Here, we used the presence of integrated provirus as a molecular beacon to directly identify infected cells from treated and untreated PLWH using a single-cell assay for transposase accessible chromatin (scATACseq)²¹ and employing a human–viral alignment strategy first developed in a chimeric antigen receptor (CAR) T cell model²². scATACseq provides unbiased, single-cell epigenetic profiles and can therefore assign cellular identity to cells with and without detectable provirus. We further combined scATACseq with cell surface protein identity using the recently described ATAC with select antigen profiling by sequencing (ASAPseq)^23,24 to discover cell surface protein signatures that may identify or enrich infected cells. Our findings provide the first direct and unbiased identification of experimentally and in vivo infected memory CD4⁺ T cells at single-cell resolution with cellular identity. Our findings also highlight the heterogeneity of HIV⁺ cells and the variation of surface and epigenetic markers between and across infection contexts. Together, our extensive characterization of HIV infection using ASAPseq results in a multimodal single-cell dataset of cell surface protein composition, epigenetic landscape and potential regulatory mechanisms to accelerate our understanding of the HIV reservoir for targeted therapy.

Results

ASAPseq identification of HIV-infected cells in vitro

To establish the potential for ASAPseq to detect in vitro HIV-infected cells (Table 1), CD4⁺ T cells from an HIV-uninfected individual were activated with anti-CD3, anti-CD28/CD49d and interleukin (IL)-2 for 2 days, infected with HIV-1 (molecular clone, SUMA), and rested subsequently for 4 days. We next performed ASAPseq, obtaining 7,095 cells that passed both ATAC and antibody-derived tag (ADT) component quality checks (Supplementary Table 1 and Extended Data Fig. 1a). Following sequencing alignment to both human and viral genomes, 1,323 cells (18.6%) contained an integrated HIV genome (HIV⁺; Fig. 1a,b). A smaller proportion of the infected cells expressed p24 protein (5.1%; Extended Data Fig. 1b), consistent with known discrepancies between HIV integration and p24 production²⁵. To confirm provirus detection specificity, we aligned an unrelated ASAPseq dataset of uninfected peripheral blood (PB) mononuclear cells (PBMCs)²³ using chimeric human–virus genomes (human (hg38) + SUMA HIV and hg38 + HXB2 HIV). No cells contained reads aligning to either HIV genome (Extended Data Fig. 1c). Within the HIV⁺ CD4⁺ T cells, proviral reads spanned the viral genome but were most prevalent in long terminal repeats (LTRs) as well as in gag and env (Extended Data Fig. 1d). Fewer reads spanned pol, consistent with previous findings²⁶. A total of 28% of HIV fragments were in LTR regions, 0.01% spanned both LTR and internal (that is, not LTR) and the remaining fragments (71%) were internal.

Table 1 Donor information

Full size table

We next examined the phenotypic identity of HIV⁺ versus HIV^– cells. We clustered the cells using the epigenetic data and annotated based on imputed gene scores from chromatin accessibility and the ADT component (Fig. 1a, Extended Data Fig. 1e, Extended Data Fig. 2 and Supplementary Table 2). Based on the previous CD4⁺ T cell enrichment, most clusters were composed of CD4⁺ T cells, with some B and antigen presenting (APC) cells. Most HIV⁺ cells (78.6% of HIV⁺ cells; Fig. 1b–d) were found within activated and/or effector memory CD4⁺ T cell clusters. We observed some HIV⁺ cells in other CD4⁺ T cell phenotypes (18.3%) and a small proportion in monocytes (1.8%).

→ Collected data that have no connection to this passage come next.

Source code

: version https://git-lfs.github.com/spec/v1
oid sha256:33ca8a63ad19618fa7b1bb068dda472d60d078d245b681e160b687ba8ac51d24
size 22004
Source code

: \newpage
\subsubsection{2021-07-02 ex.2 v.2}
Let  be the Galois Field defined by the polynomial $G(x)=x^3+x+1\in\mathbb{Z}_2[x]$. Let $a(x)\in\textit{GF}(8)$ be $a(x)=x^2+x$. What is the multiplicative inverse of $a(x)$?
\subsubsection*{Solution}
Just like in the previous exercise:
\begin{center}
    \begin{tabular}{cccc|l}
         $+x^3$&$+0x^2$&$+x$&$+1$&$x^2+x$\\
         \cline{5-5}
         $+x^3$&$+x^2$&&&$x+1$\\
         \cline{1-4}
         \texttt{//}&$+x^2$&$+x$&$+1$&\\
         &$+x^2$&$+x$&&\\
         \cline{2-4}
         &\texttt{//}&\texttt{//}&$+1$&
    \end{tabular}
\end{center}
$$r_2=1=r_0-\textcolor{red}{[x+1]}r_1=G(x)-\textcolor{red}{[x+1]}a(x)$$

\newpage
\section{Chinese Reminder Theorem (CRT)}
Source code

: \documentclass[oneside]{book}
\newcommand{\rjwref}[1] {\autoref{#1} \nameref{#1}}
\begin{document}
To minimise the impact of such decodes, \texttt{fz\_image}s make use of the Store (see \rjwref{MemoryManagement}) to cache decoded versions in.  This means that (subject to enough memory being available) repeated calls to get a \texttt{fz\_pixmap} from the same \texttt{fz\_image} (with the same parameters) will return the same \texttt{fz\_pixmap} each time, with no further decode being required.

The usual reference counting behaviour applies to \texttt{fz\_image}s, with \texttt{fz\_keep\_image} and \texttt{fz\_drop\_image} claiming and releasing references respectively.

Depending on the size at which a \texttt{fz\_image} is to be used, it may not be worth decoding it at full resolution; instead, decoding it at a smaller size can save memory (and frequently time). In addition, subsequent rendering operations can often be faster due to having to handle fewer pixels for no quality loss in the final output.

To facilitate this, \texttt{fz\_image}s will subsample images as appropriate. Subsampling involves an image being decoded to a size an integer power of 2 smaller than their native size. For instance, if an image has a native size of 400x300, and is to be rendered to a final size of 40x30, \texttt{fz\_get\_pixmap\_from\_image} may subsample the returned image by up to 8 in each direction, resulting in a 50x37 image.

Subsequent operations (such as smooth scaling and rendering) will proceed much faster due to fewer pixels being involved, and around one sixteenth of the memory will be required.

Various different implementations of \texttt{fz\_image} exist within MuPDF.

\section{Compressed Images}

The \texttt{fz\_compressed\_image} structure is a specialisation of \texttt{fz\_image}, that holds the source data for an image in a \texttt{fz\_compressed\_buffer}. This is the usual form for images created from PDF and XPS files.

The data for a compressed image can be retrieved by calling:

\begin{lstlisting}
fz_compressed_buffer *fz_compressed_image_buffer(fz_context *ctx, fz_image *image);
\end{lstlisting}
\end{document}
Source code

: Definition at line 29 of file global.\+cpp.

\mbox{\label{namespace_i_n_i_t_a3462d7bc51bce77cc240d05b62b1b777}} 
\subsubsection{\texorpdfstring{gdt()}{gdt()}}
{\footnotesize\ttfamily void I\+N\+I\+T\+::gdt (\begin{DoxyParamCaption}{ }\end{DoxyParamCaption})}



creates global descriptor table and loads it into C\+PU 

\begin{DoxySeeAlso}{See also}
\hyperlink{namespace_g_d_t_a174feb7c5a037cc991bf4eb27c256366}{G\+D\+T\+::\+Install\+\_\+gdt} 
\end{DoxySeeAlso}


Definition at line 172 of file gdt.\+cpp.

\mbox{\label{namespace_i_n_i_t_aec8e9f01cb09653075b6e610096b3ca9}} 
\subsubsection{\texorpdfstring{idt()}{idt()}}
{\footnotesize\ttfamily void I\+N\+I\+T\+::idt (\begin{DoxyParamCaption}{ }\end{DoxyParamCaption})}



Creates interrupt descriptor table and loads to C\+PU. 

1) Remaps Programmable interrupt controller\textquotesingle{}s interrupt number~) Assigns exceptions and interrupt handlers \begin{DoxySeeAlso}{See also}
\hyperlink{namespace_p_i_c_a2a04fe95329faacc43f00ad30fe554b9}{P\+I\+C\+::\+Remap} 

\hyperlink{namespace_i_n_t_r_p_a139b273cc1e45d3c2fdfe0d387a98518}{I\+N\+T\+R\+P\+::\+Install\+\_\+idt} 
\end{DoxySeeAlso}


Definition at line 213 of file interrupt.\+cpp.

The presence of virus within monocytes could be genuine given the ability for in vitro infection of monocytic cells²⁷, or result from the phagocytic and antigen presentation capabilities of B and monocytic cells. These detections could also be multiplets or have insufficient data for correct calling. Regardless of origin, we excluded these cells from downstream analyses and focused on cells bearing definitive T cell surface and epigenetic signatures. These findings reflect the known phenomenon of preferential in vitro HIV infection of activated CD4⁺ T cells and demonstrate that this feature can be resolved on a single-cell level by ASAPseq.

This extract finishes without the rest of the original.